AThe update fails because document databases do not support partial document updates
BEvery order document containing the old address must be updated, creating write-side redundancy across potentially thousands of records
CThe schema-free nature of document databases prevents field-level updates
DNothing — embedding is always the correct approach for data that is read together
This is the classic write-side redundancy problem caused by embedding data that is shared and updated independently. When customer info is embedded in every order, a single address change requires updating every order document — a potentially expensive scatter-update. This is why shared, frequently-updated data is better *referenced* (storing a customer ID and resolving it in application code) rather than embedded. The decision depends on access pattern: if orders always display the address as-of-order-time and never need the current address, embedding might be intentional.
Question 2 Multiple Choice
A developer says their document database application has 'no schema' and therefore requires no schema migrations. Why is this claim misleading?

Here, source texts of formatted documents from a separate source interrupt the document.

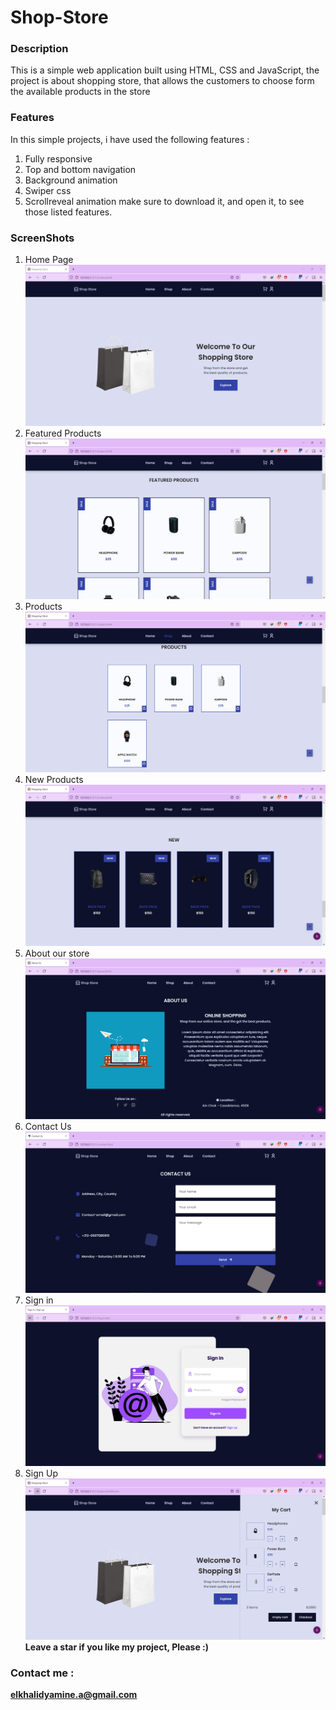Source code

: # Shop-Store
### Description  
This is a simple web application built using HTML, CSS and JavaScript, the project is about shopping store, that allows the customers to choose form the available products in the store  
### Features  
In this simple projects, i have used the following features :  
1. Fully responsive
2. Top and bottom navigation  
3. Background animation
4. Swiper css
5. Scrollreveal animation 
make sure to download it, and open it, to see those listed features.  
### ScreenShots   
1. Home Page  
![](./assets/screenShots/capture-01.PNG)  
2. Featured Products  
![](./assets/screenShots/capture-02.PNG)  
3. Products  
![](./assets/screenShots/capture-03.PNG)  
4. New Products  
![](./assets/screenShots/capture-04.PNG)  
5. About our store  
![](./assets/screenShots/capture-05.PNG)  
6. Contact Us  
![](./assets/screenShots/capture-06.PNG)  
7. Sign in  
![](./assets/screenShots/capture-07.PNG)  
8. Sign Up  
![](./assets/screenShots/capture-08.PNG)  
**Leave a star if you like my project, Please :)**  
### Contact me :  
**elkhalidyamine.a@gmail.com**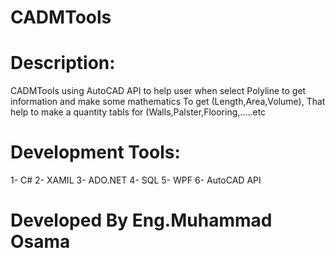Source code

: # CADMTools

# Description:
 CADMTools using AutoCAD API to help user when select Polyline to get information and make some mathematics To get (Length,Area,Volume),
 That help to make a quantity tabls for (Walls,Palster,Flooring,.....etc 
 
# Development Tools:
1- C# 
2- XAMIL
3- ADO.NET
4- SQL
5- WPF
6- AutoCAD API

# Developed By Eng.Muhammad Osama
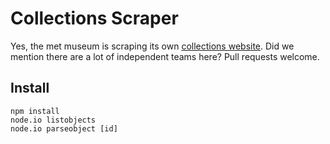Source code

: Collections Scraper
===================

Yes, the met museum is scraping its own [collections website][1]. Did we mention there are a lot of independent teams here? Pull requests welcome.

Install
-------

    npm install
    node.io listobjects
    node.io parseobject [id]

[1]: http://www.metmuseum.org/collections/
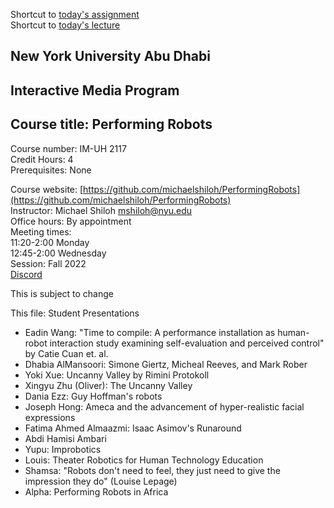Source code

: 
Shortcut to [today's assignment](#todays-assignment)  
Shortcut to [today's lecture](#todays-lecture)

## New York University Abu Dhabi  
## Interactive Media Program
## Course title: Performing Robots
Course number: IM-UH 2117  
Credit Hours: 4     
Prerequisites: None     

Course website:
[https://github.com/michaelshiloh/PerformingRobots](https://github.com/michaelshiloh/PerformingRobots)  
Instructor: Michael Shiloh mshiloh@nyu.edu   
Office hours: By appointment    
Meeting times:    
11:20-2:00 Monday     
12:45-2:00 Wednesday     
Session: Fall 2022       
[Discord](https://discord.gg/mFJ5fqKk)

This is subject to change

This file: Student Presentations

- Eadin Wang: "Time to compile: A performance installation as human-robot
	interaction study examining self-evaluation and perceived control" by Catie
	Cuan et. al.
- Dhabia AlMansoori: Simone Giertz, Micheal Reeves, and Mark Rober
- Yoki Xue: Uncanny Valley by Rimini Protokoll 
- Xingyu Zhu (Oliver): The Uncanny Valley
- Dania Ezz: Guy Hoffman's robots
- Joseph Hong: Ameca and the advancement of hyper-realistic facial expressions
- Fatima Ahmed Almaazmi: Isaac Asimov's Runaround
- Abdi Hamisi Ambari
- Yupu: Improbotics
- Louis: Theater Robotics for Human Technology Education
- Shamsa: "Robots don't need to feel, they just need to give the impression they do" (Louise Lepage)
- Alpha: Performing Robots in Africa
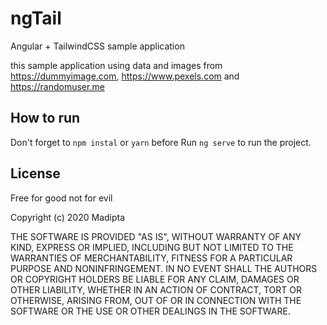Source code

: # ngTail

Angular + TailwindCSS sample application

this sample application using data and images from https://dummyimage.com, https://www.pexels.com and https://randomuser.me

## How to run

Don't forget to `npm instal` or `yarn` before
Run `ng serve` to run the project.


## License

Free for good not for evil

Copyright (c) 2020 Madipta

THE SOFTWARE IS PROVIDED "AS IS", WITHOUT WARRANTY OF ANY KIND, EXPRESS OR
IMPLIED, INCLUDING BUT NOT LIMITED TO THE WARRANTIES OF MERCHANTABILITY,
FITNESS FOR A PARTICULAR PURPOSE AND NONINFRINGEMENT. IN NO EVENT SHALL THE
AUTHORS OR COPYRIGHT HOLDERS BE LIABLE FOR ANY CLAIM, DAMAGES OR OTHER
LIABILITY, WHETHER IN AN ACTION OF CONTRACT, TORT OR OTHERWISE, ARISING FROM,
OUT OF OR IN CONNECTION WITH THE SOFTWARE OR THE USE OR OTHER DEALINGS IN
THE SOFTWARE.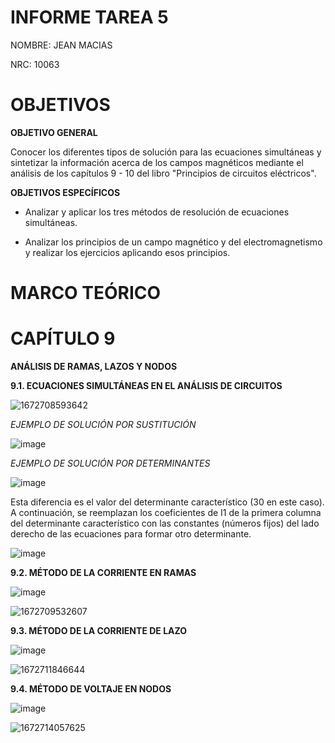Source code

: # **INFORME TAREA 5**

NOMBRE: JEAN MACIAS

NRC: 10063

# **OBJETIVOS**

**OBJETIVO GENERAL**

Conocer los diferentes tipos de solución para las ecuaciones simultáneas y sintetizar la información acerca de los campos magnéticos mediante el análisis de los capítulos 9 - 10 del libro "Principios de circuitos eléctricos".

**OBJETIVOS ESPECÍFICOS**

* Analizar y aplicar los tres métodos de resolución de ecuaciones simultáneas.

* Analizar los principios de un campo magnético y del electromagnetismo y realizar los ejercicios aplicando esos principios.

# **MARCO TEÓRICO**

# **CAPÍTULO 9**

**ANÁLISIS DE RAMAS, LAZOS Y NODOS**

**9.1. ECUACIONES SIMULTÁNEAS EN EL ANÁLISIS DE CIRCUITOS**

![1672708593642](https://user-images.githubusercontent.com/116774235/210302571-bb432bcd-bed9-4535-a014-851b0f9ebd31.png)

*EJEMPLO DE SOLUCIÓN POR SUSTITUCIÓN*

![image](https://user-images.githubusercontent.com/116774235/210302702-3a439b80-1233-4f78-b896-ac7a6840e4b5.png)

*EJEMPLO DE SOLUCIÓN POR DETERMINANTES*

![image](https://user-images.githubusercontent.com/116774235/210302738-15f9f75b-caf9-4efd-8adf-51079d1d2ba1.png)

Esta diferencia es el valor del determinante característico (30 en este caso). A continuación, se reemplazan los coeficientes de I1 de la primera columna del determinante característico con las constantes (números fijos) del lado derecho de las ecuaciones para formar otro determinante.

![image](https://user-images.githubusercontent.com/116774235/210302798-7cf4efcd-8cb2-4e65-8f68-e232f49a3440.png)

**9.2. MÉTODO DE LA CORRIENTE EN RAMAS**

![image](https://user-images.githubusercontent.com/116774235/210302953-f36e2bc1-4ac4-4b5a-aece-467f4d51141a.png)

![1672709532607](https://user-images.githubusercontent.com/116774235/210302915-fe1d38e5-32b8-447a-988c-bf810f327f74.png)

**9.3. MÉTODO DE LA CORRIENTE DE LAZO**

![image](https://user-images.githubusercontent.com/116774235/210303047-160ddc41-5d40-4a07-b904-93734aed127c.png)

![1672711846644](https://user-images.githubusercontent.com/116774235/210303022-bb6cae99-0b6d-4500-8350-a49646c82ee5.png)

**9.4. MÉTODO DE VOLTAJE EN NODOS**

![image](https://user-images.githubusercontent.com/116774235/210303205-cb6b820e-d3c8-4e78-b957-0be4669ff6f2.png)

![1672714057625](https://user-images.githubusercontent.com/116774235/210303213-63b45562-1ad3-49a7-9198-9967ea011cb5.png)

AIt is not misleading — document databases truly have no schema requirements
BThe database has no schema, but the application code enforces an implicit schema by expecting specific fields and types; evolving that code is effectively a schema migration
CDocument databases have schemas stored in a separate metadata collection that must be updated
DSchema migrations are only required when adding new collections, not when modifying fields
Schema flexibility means the storage engine doesn't enforce field presence or types — any document can have any fields. But the application code that reads those documents absolutely expects certain fields to exist with certain types. When you add a required field or change a type, every document that doesn't conform will cause application errors. Migrating all existing documents (or handling the missing-field case in code) is functionally a schema migration. Libraries like Mongoose make this implicit schema explicit at the application layer.
Question 3 True / False
Operations on a single document in a document database are guaranteed to be atomic.
TTrue
FFalse
Answer: True
Atomicity at the document level is a core guarantee of document databases — you will never see a document in a half-updated state. This is intentional: since a document is the unit of data retrieval, it should also be the unit of consistency. The critical consequence is that your document boundaries become your consistency boundaries. If two related pieces of data need to update atomically, they must either be in the same document or you must use the database's multi-document transaction support (with its associated overhead).
Question 4 True / False
Embedding most related data in one document is typically preferable to referencing because it eliminates joins and makes reads faster.
TTrue
FFalse
Answer: False
Embedding is the right choice when data is always read together, is owned by the parent document, and doesn't grow unboundedly. But it causes problems when the embedded data is shared across many documents (requiring scattered updates), when it changes frequently and independently, or when it grows large (document bloat makes every read fetch more data than needed). The correct principle is to model based on access patterns: embed what is read together, reference what is updated independently or shared. There is no universally correct choice.
Question 5 Short Answer
How should you decide whether to embed related data inside a document or reference it by ID, and what are the key tradeoffs?
Think about your answer, then reveal below.
Model answer: Embed when the related data is always read together with the parent, is owned exclusively by that document, has bounded size, and is updated atomically with the parent. Reference when the related data is shared across many documents, changes frequently and independently, grows without bound, or needs to be updated without touching the parent. The tradeoff: embedding gives fast single-read access but creates write-side redundancy for shared data; referencing avoids redundancy but requires application-level join logic and extra queries.
This decision is the central modeling skill in document databases and has no universal answer. The guiding question is always: which queries does my application run most often, and how does my data change? A comment embedded in a blog post is always read with the post and edited rarely — embed it. A product category shared across thousands of product documents and renamed regularly — reference it. The document boundary is also the atomicity boundary, so consistency requirements also influence the choice.